LISTED RECORDS:

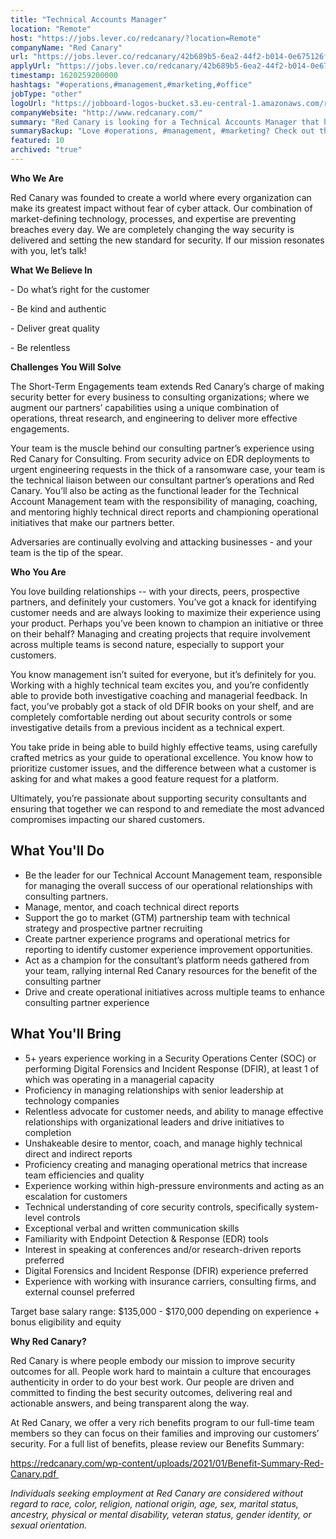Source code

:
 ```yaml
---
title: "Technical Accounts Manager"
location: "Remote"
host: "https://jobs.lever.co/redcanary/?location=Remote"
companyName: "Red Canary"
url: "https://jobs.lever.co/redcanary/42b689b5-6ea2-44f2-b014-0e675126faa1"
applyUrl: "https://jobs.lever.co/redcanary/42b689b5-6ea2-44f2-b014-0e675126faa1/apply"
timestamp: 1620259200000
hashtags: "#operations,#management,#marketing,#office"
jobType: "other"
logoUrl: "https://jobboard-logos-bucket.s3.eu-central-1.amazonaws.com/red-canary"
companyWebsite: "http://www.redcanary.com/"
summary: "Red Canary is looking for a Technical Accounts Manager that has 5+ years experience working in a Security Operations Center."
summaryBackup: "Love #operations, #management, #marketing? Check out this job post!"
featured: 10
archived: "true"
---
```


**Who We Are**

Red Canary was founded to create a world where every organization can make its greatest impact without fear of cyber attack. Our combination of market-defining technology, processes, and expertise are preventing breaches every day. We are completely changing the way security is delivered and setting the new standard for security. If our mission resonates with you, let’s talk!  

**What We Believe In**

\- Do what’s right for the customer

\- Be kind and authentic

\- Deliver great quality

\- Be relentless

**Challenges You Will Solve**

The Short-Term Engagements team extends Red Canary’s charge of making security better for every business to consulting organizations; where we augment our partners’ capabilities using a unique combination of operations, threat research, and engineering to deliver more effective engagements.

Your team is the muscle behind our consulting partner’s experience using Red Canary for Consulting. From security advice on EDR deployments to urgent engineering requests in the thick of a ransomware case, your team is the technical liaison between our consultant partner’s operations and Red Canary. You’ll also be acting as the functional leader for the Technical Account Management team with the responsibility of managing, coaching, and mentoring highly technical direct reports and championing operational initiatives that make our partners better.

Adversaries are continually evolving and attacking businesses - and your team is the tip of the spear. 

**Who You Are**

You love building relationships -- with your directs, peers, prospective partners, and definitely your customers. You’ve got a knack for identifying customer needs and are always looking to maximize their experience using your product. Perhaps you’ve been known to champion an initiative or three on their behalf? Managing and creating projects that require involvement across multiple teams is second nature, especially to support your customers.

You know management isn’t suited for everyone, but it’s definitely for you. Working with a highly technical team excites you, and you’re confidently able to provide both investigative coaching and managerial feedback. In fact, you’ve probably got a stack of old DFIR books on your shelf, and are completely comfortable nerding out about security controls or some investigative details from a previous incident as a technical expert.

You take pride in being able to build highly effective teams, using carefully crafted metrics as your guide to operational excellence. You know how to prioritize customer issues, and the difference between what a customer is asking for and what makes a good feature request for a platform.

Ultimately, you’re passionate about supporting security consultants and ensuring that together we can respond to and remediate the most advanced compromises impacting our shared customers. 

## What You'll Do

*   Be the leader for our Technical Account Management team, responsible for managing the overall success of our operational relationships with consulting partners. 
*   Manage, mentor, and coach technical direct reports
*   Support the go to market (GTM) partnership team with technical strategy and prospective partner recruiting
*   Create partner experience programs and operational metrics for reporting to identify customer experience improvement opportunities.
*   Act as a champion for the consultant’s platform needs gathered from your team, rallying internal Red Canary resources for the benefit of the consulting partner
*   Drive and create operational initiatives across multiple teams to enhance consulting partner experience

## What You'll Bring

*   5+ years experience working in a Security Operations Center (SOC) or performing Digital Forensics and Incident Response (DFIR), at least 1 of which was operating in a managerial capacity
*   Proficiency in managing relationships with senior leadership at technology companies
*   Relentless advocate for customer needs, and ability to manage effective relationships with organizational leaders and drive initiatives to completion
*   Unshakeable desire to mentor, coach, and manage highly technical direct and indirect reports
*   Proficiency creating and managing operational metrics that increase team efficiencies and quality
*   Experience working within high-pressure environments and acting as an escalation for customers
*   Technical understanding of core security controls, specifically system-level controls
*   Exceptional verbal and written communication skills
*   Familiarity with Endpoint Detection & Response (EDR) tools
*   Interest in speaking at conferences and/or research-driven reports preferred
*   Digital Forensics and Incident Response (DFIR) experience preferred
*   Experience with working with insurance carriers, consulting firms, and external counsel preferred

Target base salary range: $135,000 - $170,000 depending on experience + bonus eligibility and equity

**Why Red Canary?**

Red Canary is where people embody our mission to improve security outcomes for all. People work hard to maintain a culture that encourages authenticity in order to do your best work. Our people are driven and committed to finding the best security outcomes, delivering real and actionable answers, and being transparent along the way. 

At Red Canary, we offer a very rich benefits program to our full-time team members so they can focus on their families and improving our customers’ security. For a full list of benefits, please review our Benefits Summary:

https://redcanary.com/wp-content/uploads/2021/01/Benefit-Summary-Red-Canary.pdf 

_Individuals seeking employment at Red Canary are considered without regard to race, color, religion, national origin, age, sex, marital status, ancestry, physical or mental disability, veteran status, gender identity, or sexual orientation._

PROBLEM DESCRIPTION:
Look above for the line holding "You love building" and the line holding "You know management", then output exactly those two lines and every line between them, nothing more.

ANSWER TO THIS PROBLEM:
You love building relationships -- with your directs, peers, prospective partners, and definitely your customers. You’ve got a knack for identifying customer needs and are always looking to maximize their experience using your product. Perhaps you’ve been known to champion an initiative or three on their behalf? Managing and creating projects that require involvement across multiple teams is second nature, especially to support your customers.

You know management isn’t suited for everyone, but it’s definitely for you. Working with a highly technical team excites you, and you’re confidently able to provide both investigative coaching and managerial feedback. In fact, you’ve probably got a stack of old DFIR books on your shelf, and are completely comfortable nerding out about security controls or some investigative details from a previous incident as a technical expert.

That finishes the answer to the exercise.